In the numerous times we have talked about cannabis on our show we have mentioned no shortage of times (including in multiple blog posts, episodes and old school dissents) that cannabis and alcohol are regulated by the same bureaucratic body. You have to be 21 years old to purchase both of them and can’t do it after a certain time. It’s still illegal to buy it for minors and you aren’t allowed to do it and drive. They are legally considered the same thing, at least in Washington state. No one has ever overdosed on cannabis but people drink themselves to death all the time. The statistics are insane as to how much safer cannabis is than alcohol. But somehow cannabis still carries a stigma that alcohol doesn’t. Smoking weed as a teenager will ruin your life and set you into a path of doing more drugs, but experimenting with drinking is normal. That’s not something I understand. 

People have spent their lives behind bars for small amounts of marijuana but there are people with multiple DUI’s and alcohol related assaults that walk the streets. I know someone personally who received a second DUI within the probationary period of his first. Speeding in a construction zone on his way to the airport because he didn’t want to pay for an Uber. Somehow avoided jail time. Has an interlock in his car but no license, no insurance, bad tabs on the car and hasn’t made a payment on it in months. He can’t even go and get it fixed because his license is suspended and he doesn’t have the title to his car. I 100% understand this is anecdotal, but this is a failure of the justice system. 

There are entire social media pages and websites, even APPAREL that promotes “wine moms” and moms who need to drink to handle their children. This is not only common but promoted. I am not by any means saying this is a bad thing. I grew up in a home where drinking was done rarely but in great fun every time. I drink beer regularly and with my baby in my arm. I merely bring this up to compare the general social acceptability of drinking while you are holding an infant, but for most people to even consider being high around a child is inconceivable. Why? To be stoned is not as it is comically portrayed on TV. For the vast majority of people it doesn’t even slightly incapacitate you and it doesn’t not cause hallucinations. It doesn’t lower inhibitions any more than a glass of whiskey and doesn’t affect motor function. 

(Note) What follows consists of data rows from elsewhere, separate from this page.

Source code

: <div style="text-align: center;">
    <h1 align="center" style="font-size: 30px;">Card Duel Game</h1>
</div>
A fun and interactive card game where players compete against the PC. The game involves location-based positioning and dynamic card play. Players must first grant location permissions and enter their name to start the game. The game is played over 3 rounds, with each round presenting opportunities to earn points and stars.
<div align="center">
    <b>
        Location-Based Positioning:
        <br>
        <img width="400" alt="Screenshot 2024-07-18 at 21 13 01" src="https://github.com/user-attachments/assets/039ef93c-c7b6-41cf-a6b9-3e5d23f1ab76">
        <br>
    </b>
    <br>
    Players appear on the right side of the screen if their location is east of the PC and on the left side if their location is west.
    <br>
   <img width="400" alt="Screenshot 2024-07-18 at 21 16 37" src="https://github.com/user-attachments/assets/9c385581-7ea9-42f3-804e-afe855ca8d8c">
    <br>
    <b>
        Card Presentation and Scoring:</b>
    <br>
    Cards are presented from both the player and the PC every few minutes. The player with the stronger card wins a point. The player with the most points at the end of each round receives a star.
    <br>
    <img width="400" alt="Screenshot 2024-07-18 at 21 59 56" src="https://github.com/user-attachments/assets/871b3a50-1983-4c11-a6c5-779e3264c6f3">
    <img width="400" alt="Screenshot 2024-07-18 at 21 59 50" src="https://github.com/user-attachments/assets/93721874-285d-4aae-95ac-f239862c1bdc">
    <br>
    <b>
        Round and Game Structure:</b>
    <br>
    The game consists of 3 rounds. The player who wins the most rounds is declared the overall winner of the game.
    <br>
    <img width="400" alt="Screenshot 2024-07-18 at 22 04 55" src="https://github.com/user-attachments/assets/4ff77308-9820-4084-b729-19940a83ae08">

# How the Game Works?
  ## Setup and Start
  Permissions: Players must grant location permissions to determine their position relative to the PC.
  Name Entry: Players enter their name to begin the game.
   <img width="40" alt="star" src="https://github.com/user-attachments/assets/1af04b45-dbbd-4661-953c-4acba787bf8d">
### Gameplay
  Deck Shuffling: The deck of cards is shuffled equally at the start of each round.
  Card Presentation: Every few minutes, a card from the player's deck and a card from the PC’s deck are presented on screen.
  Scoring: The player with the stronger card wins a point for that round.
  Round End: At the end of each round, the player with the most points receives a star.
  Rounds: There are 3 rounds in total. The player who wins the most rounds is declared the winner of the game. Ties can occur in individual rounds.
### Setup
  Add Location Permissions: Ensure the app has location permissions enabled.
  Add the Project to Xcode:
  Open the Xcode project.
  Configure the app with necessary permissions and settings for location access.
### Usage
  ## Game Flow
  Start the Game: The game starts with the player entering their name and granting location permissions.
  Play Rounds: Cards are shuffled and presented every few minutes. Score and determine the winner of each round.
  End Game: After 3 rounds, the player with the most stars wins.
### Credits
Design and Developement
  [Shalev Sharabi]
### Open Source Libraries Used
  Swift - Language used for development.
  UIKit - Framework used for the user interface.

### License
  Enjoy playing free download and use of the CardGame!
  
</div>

I’m not sure. Truly. After all this time having these feelings and consuming cannabis for so many different reason, I don’t know what it is that causes this dramatic contrast between cannabis and alcohol. Reefer madness is long gone and so is William Randolph Hearst. Even Mitch McConnell is accepting of hemp, the non-psychoactive sister of cannabis, hell he wants it in his state to help replace tobacco. And I think this was it the whole time. This is why it was hard for me to let go of that chip I had on my shoulder. Because the vast vast majority of people I know or have ever heard talk about cannabis feel the same way I do. That the “harm” and stigma of cannabis is hyped up and misplaced. 

So I think what I can chalk it up to is the scheduling. Cannabis is still classified as a schedule 1 drug meaning it has no medical value, which I couldn’t disagree with more vehemently. There is an excess of documented and anecdotal evidence to support the medicinal uses of cannabis and if NOTHING else, the CBD chemical that resides in it. A drug called Epidolex was approved last year for clinical testing for treatment of seizures, directly contradicting the claims by the federal government of cannabis showing no medical benefits. Scientific understanding of cannabis, the chemicals within it and the unique way they interact with the human body is changing and I feel that the social understanding and stigma around it needs to as well. And I believe this starts with changing the federal understanding and recognition of the benefits around cannabis both medicinally and recreationally.